▸ **TASK DESCRIPTION**
Produce the records again in full, exactly as shown below.

Stored data entries:
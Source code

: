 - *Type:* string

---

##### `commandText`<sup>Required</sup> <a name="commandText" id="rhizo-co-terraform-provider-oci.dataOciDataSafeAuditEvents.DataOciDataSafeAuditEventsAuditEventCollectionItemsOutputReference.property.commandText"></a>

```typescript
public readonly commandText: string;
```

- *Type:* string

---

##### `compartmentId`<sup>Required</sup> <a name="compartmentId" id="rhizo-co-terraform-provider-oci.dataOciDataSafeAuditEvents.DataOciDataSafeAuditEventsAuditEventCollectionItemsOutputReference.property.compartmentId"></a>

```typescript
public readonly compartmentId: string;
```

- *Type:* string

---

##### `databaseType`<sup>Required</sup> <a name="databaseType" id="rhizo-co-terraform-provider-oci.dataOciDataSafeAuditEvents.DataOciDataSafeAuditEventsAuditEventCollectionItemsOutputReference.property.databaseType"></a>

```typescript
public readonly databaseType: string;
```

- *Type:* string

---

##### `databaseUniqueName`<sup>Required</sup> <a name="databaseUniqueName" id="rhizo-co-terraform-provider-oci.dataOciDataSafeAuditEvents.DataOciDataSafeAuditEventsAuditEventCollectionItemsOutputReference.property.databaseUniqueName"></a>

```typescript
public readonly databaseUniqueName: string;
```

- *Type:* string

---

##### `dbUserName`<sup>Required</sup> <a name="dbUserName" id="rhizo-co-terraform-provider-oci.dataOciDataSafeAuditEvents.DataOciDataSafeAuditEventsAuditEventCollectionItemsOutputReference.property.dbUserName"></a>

▸ **OUTPUT**
Source code

: - *Type:* string

---

##### `commandText`<sup>Required</sup> <a name="commandText" id="rhizo-co-terraform-provider-oci.dataOciDataSafeAuditEvents.DataOciDataSafeAuditEventsAuditEventCollectionItemsOutputReference.property.commandText"></a>

```typescript
public readonly commandText: string;
```

- *Type:* string

---

##### `compartmentId`<sup>Required</sup> <a name="compartmentId" id="rhizo-co-terraform-provider-oci.dataOciDataSafeAuditEvents.DataOciDataSafeAuditEventsAuditEventCollectionItemsOutputReference.property.compartmentId"></a>

```typescript
public readonly compartmentId: string;
```

- *Type:* string

---

##### `databaseType`<sup>Required</sup> <a name="databaseType" id="rhizo-co-terraform-provider-oci.dataOciDataSafeAuditEvents.DataOciDataSafeAuditEventsAuditEventCollectionItemsOutputReference.property.databaseType"></a>

```typescript
public readonly databaseType: string;
```

- *Type:* string

---

##### `databaseUniqueName`<sup>Required</sup> <a name="databaseUniqueName" id="rhizo-co-terraform-provider-oci.dataOciDataSafeAuditEvents.DataOciDataSafeAuditEventsAuditEventCollectionItemsOutputReference.property.databaseUniqueName"></a>

```typescript
public readonly databaseUniqueName: string;
```

- *Type:* string

---

##### `dbUserName`<sup>Required</sup> <a name="dbUserName" id="rhizo-co-terraform-provider-oci.dataOciDataSafeAuditEvents.DataOciDataSafeAuditEventsAuditEventCollectionItemsOutputReference.property.dbUserName"></a>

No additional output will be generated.